Alçak ruhlu olanlar para arar, yüksek ruhlu olanlar ise saadet arar. ostrovski
Afet İnce Kırat
Afet İnce Kırat

YARIM KALAN BİR HAYAT

Yorum

YARIM KALAN BİR HAYAT

7

Yorum

17

Beğeni

0,0

Puan

1667

Okunma

Okuduğunuz yazı 10.4.2021 tarihinde günün yazısı olarak seçilmiştir.

YARIM KALAN BİR HAYAT



Adam yönü belirsiz adımlarını savururken döşemeye kendi kendine konuşuyordu;
- Güneş ibrişim iplikleriyle insanların ciğerini işliyordur diyordu tavana yakın pencereden dışarıya bakarken. Mavi kıvırcık dalgalar oynaşıyordur denizin üstünde. Bulutlar da saklanmışlar buharlaşıp kaybolmaktan korktukları için. Sadece bulutlar mıdır korkan, insanlar da sinmişlerdir bir ağaç gölgesine. Çiçekler taç yapraklarını kapatıp saklamışlardır tohuma dönecek bağırlarında sakladıkları sevgiyi. Kuşlar da uçmuyordur kanatları tutuşur diye. Ve ben burada, hem de güneşten korkmadan, bir zamanlar korktuğuma yanarak… Yanıyorum güneşin değmediği yerde… Ben burada!
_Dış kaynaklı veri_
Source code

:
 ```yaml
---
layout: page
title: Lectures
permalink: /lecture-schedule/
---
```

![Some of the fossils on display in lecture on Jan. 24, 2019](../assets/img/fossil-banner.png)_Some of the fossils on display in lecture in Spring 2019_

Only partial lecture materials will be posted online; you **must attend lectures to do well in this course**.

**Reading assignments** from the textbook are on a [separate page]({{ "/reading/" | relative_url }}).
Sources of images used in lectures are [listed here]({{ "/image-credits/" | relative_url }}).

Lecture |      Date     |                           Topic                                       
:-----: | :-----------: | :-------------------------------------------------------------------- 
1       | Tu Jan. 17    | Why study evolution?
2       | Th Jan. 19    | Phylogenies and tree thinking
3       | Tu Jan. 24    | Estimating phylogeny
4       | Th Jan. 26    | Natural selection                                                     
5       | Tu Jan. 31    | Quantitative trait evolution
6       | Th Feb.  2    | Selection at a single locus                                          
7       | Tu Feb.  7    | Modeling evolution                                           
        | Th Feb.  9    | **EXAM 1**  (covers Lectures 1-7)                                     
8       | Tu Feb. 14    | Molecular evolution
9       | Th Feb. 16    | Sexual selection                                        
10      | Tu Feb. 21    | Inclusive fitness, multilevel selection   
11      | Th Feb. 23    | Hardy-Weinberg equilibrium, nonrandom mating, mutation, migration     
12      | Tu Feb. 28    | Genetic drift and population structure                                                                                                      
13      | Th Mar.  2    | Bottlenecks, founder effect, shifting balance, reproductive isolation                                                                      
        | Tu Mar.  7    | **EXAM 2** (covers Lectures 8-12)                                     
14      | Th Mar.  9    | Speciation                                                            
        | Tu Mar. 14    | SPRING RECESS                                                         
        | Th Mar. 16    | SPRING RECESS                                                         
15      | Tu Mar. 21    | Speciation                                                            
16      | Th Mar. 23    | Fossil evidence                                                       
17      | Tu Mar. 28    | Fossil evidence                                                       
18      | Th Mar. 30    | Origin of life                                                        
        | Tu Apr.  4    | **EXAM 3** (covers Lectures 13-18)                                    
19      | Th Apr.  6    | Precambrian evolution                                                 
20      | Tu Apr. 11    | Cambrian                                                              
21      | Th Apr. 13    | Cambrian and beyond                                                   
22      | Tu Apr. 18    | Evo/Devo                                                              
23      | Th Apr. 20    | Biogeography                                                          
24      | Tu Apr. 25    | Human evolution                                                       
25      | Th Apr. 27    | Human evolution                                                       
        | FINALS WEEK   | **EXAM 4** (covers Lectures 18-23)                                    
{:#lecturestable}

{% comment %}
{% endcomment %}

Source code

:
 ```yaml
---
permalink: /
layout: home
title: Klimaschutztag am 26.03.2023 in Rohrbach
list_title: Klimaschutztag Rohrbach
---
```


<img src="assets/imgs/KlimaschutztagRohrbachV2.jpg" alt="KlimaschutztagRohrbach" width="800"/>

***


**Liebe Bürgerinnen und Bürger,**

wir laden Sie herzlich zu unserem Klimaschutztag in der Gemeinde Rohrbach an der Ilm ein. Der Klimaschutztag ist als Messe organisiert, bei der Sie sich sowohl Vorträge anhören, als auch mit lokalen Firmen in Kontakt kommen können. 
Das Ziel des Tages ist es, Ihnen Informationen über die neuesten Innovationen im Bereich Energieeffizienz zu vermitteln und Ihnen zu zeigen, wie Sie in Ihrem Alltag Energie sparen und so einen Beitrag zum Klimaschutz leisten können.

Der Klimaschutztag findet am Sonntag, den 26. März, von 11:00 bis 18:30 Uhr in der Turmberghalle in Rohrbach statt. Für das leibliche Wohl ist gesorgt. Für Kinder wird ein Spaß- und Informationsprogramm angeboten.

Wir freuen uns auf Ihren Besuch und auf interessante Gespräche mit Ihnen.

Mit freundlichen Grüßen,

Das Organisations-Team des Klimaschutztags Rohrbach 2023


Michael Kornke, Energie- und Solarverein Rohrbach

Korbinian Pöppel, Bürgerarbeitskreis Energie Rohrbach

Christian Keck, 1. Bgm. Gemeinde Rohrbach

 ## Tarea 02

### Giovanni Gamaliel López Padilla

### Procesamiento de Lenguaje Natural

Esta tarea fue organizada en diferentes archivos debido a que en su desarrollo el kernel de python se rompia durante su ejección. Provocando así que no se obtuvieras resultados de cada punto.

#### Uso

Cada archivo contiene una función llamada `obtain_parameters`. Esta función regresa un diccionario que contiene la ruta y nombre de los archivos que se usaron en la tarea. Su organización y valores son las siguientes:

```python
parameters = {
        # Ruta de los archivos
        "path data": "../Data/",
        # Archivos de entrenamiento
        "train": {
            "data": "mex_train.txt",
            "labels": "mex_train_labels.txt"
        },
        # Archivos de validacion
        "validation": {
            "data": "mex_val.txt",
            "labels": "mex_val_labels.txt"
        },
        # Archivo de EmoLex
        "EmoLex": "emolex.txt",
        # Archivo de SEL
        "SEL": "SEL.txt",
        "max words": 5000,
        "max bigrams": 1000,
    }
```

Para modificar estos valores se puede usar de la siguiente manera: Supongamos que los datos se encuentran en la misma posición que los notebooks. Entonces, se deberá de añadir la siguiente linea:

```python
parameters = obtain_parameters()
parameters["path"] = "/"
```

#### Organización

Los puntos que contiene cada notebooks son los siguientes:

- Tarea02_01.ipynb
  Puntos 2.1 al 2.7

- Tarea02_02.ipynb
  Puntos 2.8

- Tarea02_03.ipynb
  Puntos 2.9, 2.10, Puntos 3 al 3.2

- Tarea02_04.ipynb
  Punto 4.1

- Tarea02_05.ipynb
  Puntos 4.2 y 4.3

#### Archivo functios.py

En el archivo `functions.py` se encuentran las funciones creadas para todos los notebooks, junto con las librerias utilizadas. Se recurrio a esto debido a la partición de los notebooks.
Ağır bir ter ve sigara kokusu sinmişti odanın içine. İçeride içilmesi yasaktı ama dışarıda söndürmeden birbiriyle yaktıkları sigaranın kokusu siniyordu üstlerine. Tavandaki ışığa bağlı gürültüyle dönen vantilatör de işe yaramıyordu.

Beton zeminde eziliyordu kimliksiz küfürler, kesik burunlu Çarşamba pabuçlarının topukları tarafından. Dökülen voltalar kalıplaşmıştı adeta. Geceden kalan şekilsiz feryatların izi duruyordu yastıkların üstünde. Duvara ismi belirsiz simalar kondurulmuştu, akrebin kıskacında acı çeker gibi bakan.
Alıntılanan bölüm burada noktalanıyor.